**About this task:**
Give back, word for word, only the lines from the opening of the records through the one with "While these episodes". Pictures stay out.
(Dataset records begins)
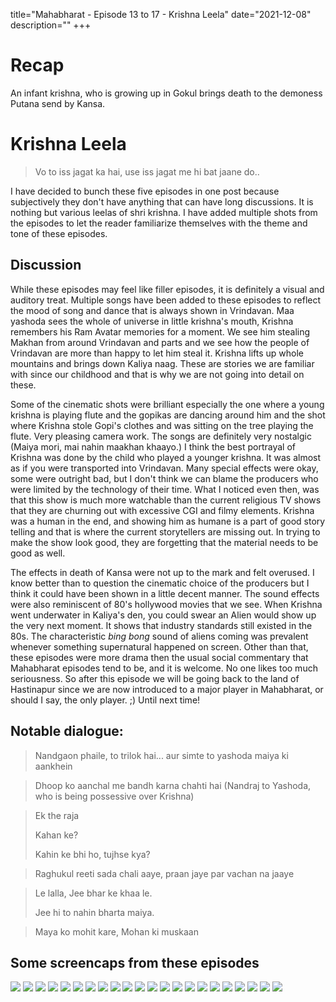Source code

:title="Mahabharat - Episode 13 to 17 - Krishna Leela"
date="2021-12-08"
description=""
+++ 
# Recap 
An infant krishna, who is growing up in Gokul brings death to the demoness Putana send by Kansa.

# Krishna Leela
> Vo to iss jagat ka hai, use iss jagat me hi bat jaane do..

I have decided to bunch these five episodes in one post because subjectively they don't have anything that can have long discussions. It is nothing but various leelas of shri krishna. I have added multiple shots from the episodes to let the reader familiarize themselves with the theme and tone of these episodes.

## Discussion

While these episodes may feel like filler episodes, it is definitely a visual
and auditory treat. Multiple songs have been added to these episodes to reflect
the mood of song and dance that is always shown in Vrindavan. Maa yashoda sees
the whole of universe in little krishna's mouth,
Krishna remembers his Ram Avatar memories for a moment. We see him stealing
Makhan from around Vrindavan and parts
and we see how the people of Vrindavan are more than happy to let him steal it.
Krishna lifts up whole mountains and brings down Kaliya naag. These are stories
we are familiar with
since our childhood and that is why we are not going into detail on these. 

Some of the cinematic shots were brilliant especially the one where a young
krishna is playing flute and the gopikas are dancing around him and the shot
where Krishna stole Gopi's clothes and was sitting on the tree playing the
flute. Very pleasing camera work. The songs are
definitely very nostalgic (Maiya mori, mai nahin maakhan khaayo.) I think the
best portrayal of Krishna was done by the child who played a younger krishna.
It was almost as if you were transported into Vrindavan. Many special effects
were okay, some were outright bad, but I don't think we can blame the producers
who were limited by the technology of their time. What I noticed even then, was
that this show is much more watchable than the current religious TV shows that
they are churning out with excessive CGI and filmy elements. Krishna was a
human in the end, and showing him as humane is a part of good story telling and
that is where the current storytellers are missing out. In trying to make the
show look good, they are forgetting that the material needs to be good as well.

The effects in death of Kansa were not up to the mark and felt overused. I know
better than to question the cinematic choice of the producers but I think it
could have been shown in a little decent manner. The sound effects were also
reminiscent of 80's hollywood movies that we see. When Krishna went underwater
in Kaliya's den, you could swear an Alien would show up the very next moment. It
shows that industry standards still existed in the 80s. The characteristic
*bing bong* sound of aliens coming was prevalent whenever something
supernatural happened on screen. Other than that, these episodes were more
drama then the usual social commentary that Mahabharat episodes tend to be, and
it is welcome. No one likes too much seriousness. So after this episode we will
be going back to the land of Hastinapur since we are now introduced to a major
player in Mahabharat, or should I say, the only player. ;) Until next time!

## Notable dialogue:

>Nandgaon phaile, to trilok hai... aur simte to yashoda maiya ki aankhein

>Dhoop ko aanchal me bandh karna chahti hai (Nandraj to Yashoda, who is being possessive over Krishna)

>Ek the raja
>
>Kahan ke?
>
>Kahin ke bhi ho, tujhse kya?

>Raghukul reeti sada chali aaye, praan jaye par vachan na jaaye

>Le lalla, Jee bhar ke khaa le.
>
>Jee hi to nahin bharta maiya.

>Maya ko mohit kare, Mohan ki muskaan

## Some screencaps from these episodes

![](/static/images/mahabharat/krishnaleela_1.webp)
![](/static/images/mahabharat/krishnaleela_2.webp)
![](/static/images/mahabharat/krishnaleela_3.webp)
![](/static/images/mahabharat/krishnaleela_4.webp)
![](/static/images/mahabharat/krishnaleela_5.webp)
![](/static/images/mahabharat/krishnaleela_6.webp)
![](/static/images/mahabharat/krishnaleela_7.webp)
![](/static/images/mahabharat/krishnaleela_8.webp)
![](/static/images/mahabharat/krishnaleela_9.webp)
![](/static/images/mahabharat/krishnaleela_10.webp)
![](/static/images/mahabharat/krishnaleela_11.webp)
![](/static/images/mahabharat/krishnaleela_12.webp)
![](/static/images/mahabharat/krishnaleela_13.webp)
![](/static/images/mahabharat/krishnaleela_14.webp)
![](/static/images/mahabharat/krishnaleela_15.webp)
![](/static/images/mahabharat/krishnaleela_16.webp)
![](/static/images/mahabharat/krishnaleela_17.webp)
![](/static/images/mahabharat/krishnaleela_18.webp)
![](/static/images/mahabharat/krishnaleela_19.webp)
![](/static/images/mahabharat/krishnaleela_20.webp)
![](/static/images/mahabharat/krishnaleela_21.webp)
![](/static/images/mahabharat/krishnaleela_22.webp)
(Dataset records ends)
**Exercise response:**
Source code

:title="Mahabharat - Episode 13 to 17 - Krishna Leela"
date="2021-12-08"
description=""
+++ 
# Recap 
An infant krishna, who is growing up in Gokul brings death to the demoness Putana send by Kansa.

# Krishna Leela
> Vo to iss jagat ka hai, use iss jagat me hi bat jaane do..

I have decided to bunch these five episodes in one post because subjectively they don't have anything that can have long discussions. It is nothing but various leelas of shri krishna. I have added multiple shots from the episodes to let the reader familiarize themselves with the theme and tone of these episodes.

## Discussion

While these episodes may feel like filler episodes, it is definitely a visual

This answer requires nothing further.